The Human Immunodeficiency Virus type 1 (HIV-1) protease is a crucial target for HIV/AIDS treatment, and understanding its catalytic mechanism is the basis on which HIV-1 enzyme inhibitors are developed. Several experimental studies have indicated that HIV-1 protease facilitates the cleavage of the Gag and Gag-Pol polyproteins and it is highly selective with regard to the cleaved amino acid precursors and physical parameters. However, the main theoretical principles of substrate specificity and recognition remain poorly understood theoretically. By means of a one-step concerted transition state modeling, the recognition of natural substrates by HIV-1 PR subtypes (B and C-SA) was studied. This was carried out to compare the activation free energies at varying peptide bond regions (scissile and nonscissile) within the polypeptide sequence using ONIOM calculations. We studied both P3–P3′ and P5–P5′ natural substrate systems. For P3–P3′ substrates, excellent recognition was observed for the MA-CA family but not for the RH-IN substrates. Satisfactory recognition for the latter was only observed for the longer sequence (P5–P5′) after the substrate was subjected to an MD run to maximize the interaction between the enzyme and the substrate. These results indicate that both sequence and structure are important for correct scissile bond recognition of these natural substrates.

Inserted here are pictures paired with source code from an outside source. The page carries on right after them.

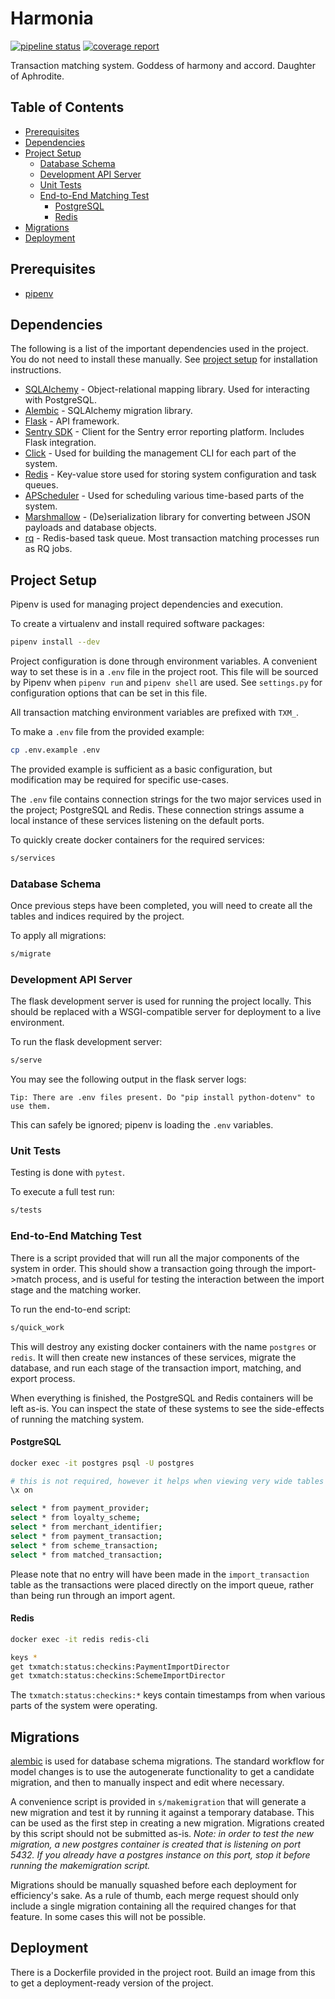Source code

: # Harmonia

[![pipeline status](https://git.bink.com/Olympus/harmonia/badges/develop/pipeline.svg)](https://git.bink.com/Olympus/harmonia/commits/develop) [![coverage report](https://git.bink.com/Olympus/harmonia/badges/develop/coverage.svg)](https://git.bink.com/Olympus/harmonia/commits/develop)

Transaction matching system. Goddess of harmony and accord. Daughter of Aphrodite.

## Table of Contents

<!-- START doctoc generated TOC please keep comment here to allow auto update -->
<!-- DON'T EDIT THIS SECTION, INSTEAD RE-RUN doctoc TO UPDATE -->
<!-- END doctoc generated TOC please keep comment here to allow auto update -->

- [Prerequisites](#prerequisites)
- [Dependencies](#dependencies)
- [Project Setup](#project-setup)
    - [Database Schema](#database-schema)
    - [Development API Server](#development-api-server)
    - [Unit Tests](#unit-tests)
    - [End-to-End Matching Test](#end-to-end-matching-test)
        - [PostgreSQL](#postgresql)
        - [Redis](#redis)
- [Migrations](#migrations)
- [Deployment](#deployment)

<!-- END doctoc generated TOC please keep comment here to allow auto update -->

## Prerequisites

* [pipenv](https://docs.pipenv.org)

## Dependencies

The following is a list of the important dependencies used in the project. You do not need to install these manually. See [project setup](#project-setup) for installation instructions.

* [SQLAlchemy](https://www.sqlalchemy.org) - Object-relational mapping library. Used for interacting with PostgreSQL.
* [Alembic](http://alembic.zzzcomputing.com/en/latest) - SQLAlchemy migration library.
* [Flask](http://flask.pocoo.org) - API framework.
* [Sentry SDK](https://docs.sentry.io/quickstart?platform=python) - Client for the Sentry error reporting platform. Includes Flask integration.
* [Click](http://click.pocoo.org/6) - Used for building the management CLI for each part of the system.
* [Redis](https://redis-py.readthedocs.io/en/latest) - Key-value store used for storing system configuration and task queues.
* [APScheduler](https://apscheduler.readthedocs.io/en/latest) - Used for scheduling various time-based parts of the system.
* [Marshmallow](https://marshmallow.readthedocs.io/en/latest) - (De)serialization library for converting between JSON payloads and database objects.
* [rq](https://python-rq.org) - Redis-based task queue. Most transaction matching processes run as RQ jobs.

## Project Setup

Pipenv is used for managing project dependencies and execution.

To create a virtualenv and install required software packages:

```bash
pipenv install --dev
```

Project configuration is done through environment variables. A convenient way to set these is in a `.env` file in the project root. This file will be sourced by Pipenv when `pipenv run` and `pipenv shell` are used. See `settings.py` for configuration options that can be set in this file.

All transaction matching environment variables are prefixed with `TXM_`.

To make a `.env` file from the provided example:

```bash
cp .env.example .env
```

The provided example is sufficient as a basic configuration, but modification may be required for specific use-cases.

The `.env` file contains connection strings for the two major services used in the project; PostgreSQL and Redis. These connection strings assume a local instance of these services listening on the default ports.

To quickly create docker containers for the required services:

```bash
s/services
```

### Database Schema

Once previous steps have been completed, you will need to create all the tables and indices required by the project.

To apply all migrations:

```bash
s/migrate
```

### Development API Server

The flask development server is used for running the project locally. This should be replaced with a WSGI-compatible server for deployment to a live environment.

To run the flask development server:

```bash
s/serve
```

You may see the following output in the flask server logs:

```
Tip: There are .env files present. Do "pip install python-dotenv" to use them.
```

This can safely be ignored; pipenv is loading the `.env` variables.

### Unit Tests

Testing is done with `pytest`.

To execute a full test run:

```bash
s/tests
```

### End-to-End Matching Test

There is a script provided that will run all the major components of the system in order. This should show a transaction going through the import->match process, and is useful for testing the interaction between the import stage and the matching worker.

To run the end-to-end script:

```bash
s/quick_work
```

This will destroy any existing docker containers with the name `postgres` or `redis`. It will then create new instances of these services, migrate the database, and run each stage of the transaction import, matching, and export process.

When everything is finished, the PostgreSQL and Redis containers will be left as-is. You can inspect the state of these systems to see the side-effects of running the matching system.

#### PostgreSQL

```bash
docker exec -it postgres psql -U postgres

# this is not required, however it helps when viewing very wide tables
\x on

select * from payment_provider;
select * from loyalty_scheme;
select * from merchant_identifier;
select * from payment_transaction;
select * from scheme_transaction;
select * from matched_transaction;
```

Please note that no entry will have been made in the `import_transaction` table as the transactions were placed directly on the import queue, rather than being run through an import agent.

#### Redis

```bash
docker exec -it redis redis-cli

keys *
get txmatch:status:checkins:PaymentImportDirector
get txmatch:status:checkins:SchemeImportDirector
```

The `txmatch:status:checkins:*` keys contain timestamps from when various parts of the system were operating.

## Migrations

[alembic](http://alembic.zzzcomputing.com/en/latest) is used for database schema migrations. The standard workflow for model changes is to use the autogenerate functionality to get a candidate migration, and then to manually inspect and edit where necessary.

A convenience script is provided in `s/makemigration` that will generate a new migration and test it by running it against a temporary database. This can be used as the first step in creating a new migration. Migrations created by this script should not be submitted as-is. _Note: in order to test the new migration, a new postgres container is created that is listening on port 5432. If you already have a postgres instance on this port, stop it before running the makemigration script._

Migrations should be manually squashed before each deployment for efficiency's sake. As a rule of thumb, each merge request should only include a single migration containing all the required changes for that feature. In some cases this will not be possible.

## Deployment

There is a Dockerfile provided in the project root. Build an image from this to get a deployment-ready version of the project.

人类免疫缺陷病毒1型（HIV-1）蛋白酶是艾滋病（HIV/AIDS）治疗的关键靶点，阐明其催化机制是开发HIV-1蛋白酶抑制剂的核心基础。多项实验研究表明，HIV-1蛋白酶可催化Gag与Gag-Pol多聚蛋白的水解切割，且对切割位点的氨基酸前体及物理参数具有高度选择性。然而，底物特异性与识别的核心理论原理在理论层面仍未得到充分阐释。本研究采用一步协同过渡态建模方法，针对HIV-1蛋白酶（PR）的B亚型与C-SA亚型的天然底物识别行为展开研究：通过ONIOM计算，对比多肽序列中不同肽键区域（可切割位点与非可切割位点）的活化自由能。我们同时考察了P3-P3′与P5-P5′两类天然底物体系。针对P3-P3′底物，MA-CA家族底物展现出优异的识别效果，但RH-IN底物则未观察到该现象。仅当对底物进行分子动力学（MD）运行以最大化酶与底物间的相互作用后，更长序列的P5-P5′型RH-IN底物才获得了令人满意的识别效果。上述结果表明，序列特征与空间结构对于这类天然底物的可切割键正确识别均具有重要意义。